Bitcoin’s correlation with gold sinks to two-year low, a warning for investors

By Dan Ashmore - min read

Key Takeaways

  • Bitcoin’s correlation with gold is at a two-year low
  • Divergence highlights yet again that Bitcoin remains a risk-on asset
  • This may change in the future, but for now, Bitcoin resides on the long-end of the risk spectrum 
  • With full effects of tight monetary policy still to come, market should not get ahead of itself

Bitcoin’s correlation with gold continues to fall, highlighting the oft-repeated goal of achieving a store-of-value status akin to digital gold remains a long way off for now. 

We looked into this last month, when the correlation between gold and Bitcoin fell to the lowest value since the FTX collapse in November, an event which sparked mayhem in the crypto markets while the rest of the financial world traded quite placidly, including gold. 

Since then, the correlation has continued to fall.

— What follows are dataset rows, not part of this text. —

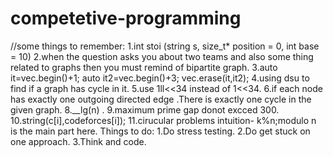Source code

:# competetive-programming
//some things to remember:
1.int stoi (string s, size_t* position = 0, int base = 10)
2.when the question asks you about two teams and also some thing related to graphs then you must remind of bipartite graph.
3.auto it=vec.begin()+1;
    auto it2=vec.begin()+3;
    vec.erase(it,it2);
4.using dsu to find if a graph has cycle in it.
5.use 1ll<<34 instead of 1<<34.
6.if each node has exactly one outgoing directed edge .There is exactly one cycle in the given graph.
8.__lg(n) .
9.maximum prime gap donot excced 300.
10.string(c[i],codeforces[i]);
11.cirucular problems intuition- k%n;modulo n is the main part here.
Things to do:
1.Do stress testing.
2.Do get stuck on one approach.
3.Think and code.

Indeed, looking at the more volatile 30-day Pearson correlation metric, the relationship is approaching a near-perfect negative one over the past thirty days. The last time it dipped this close to -1 was over two years ago (it nearly hit this level post-FTX also). 

While the prior metric is a little noisy and bounces around a lot due to the rolling 30-day window sample size, the next chart displays the same indicator but over a 60-day rolling window. Outside of the FTX collapse in November, the 60-day correlation is the lowest it has been in eighteen months, when Russia invaded Ukraine in February 2022 and sparked extreme volatility in the financial markets.

What does this tell us? Not much, really, beyond what we already know: Bitcoin trades like a risk-on asset. That much has been clear over the past two years or so, as one of the fastest rate hiking cycles in recent history has pulled the rug out from risk assets. The Nasdaq shed a third of its value last year in what was the worst year for stocks since 2008. Bitcoin was far from immune, falling down to a low of $15,500 in the aftermath of the FTX collapse. 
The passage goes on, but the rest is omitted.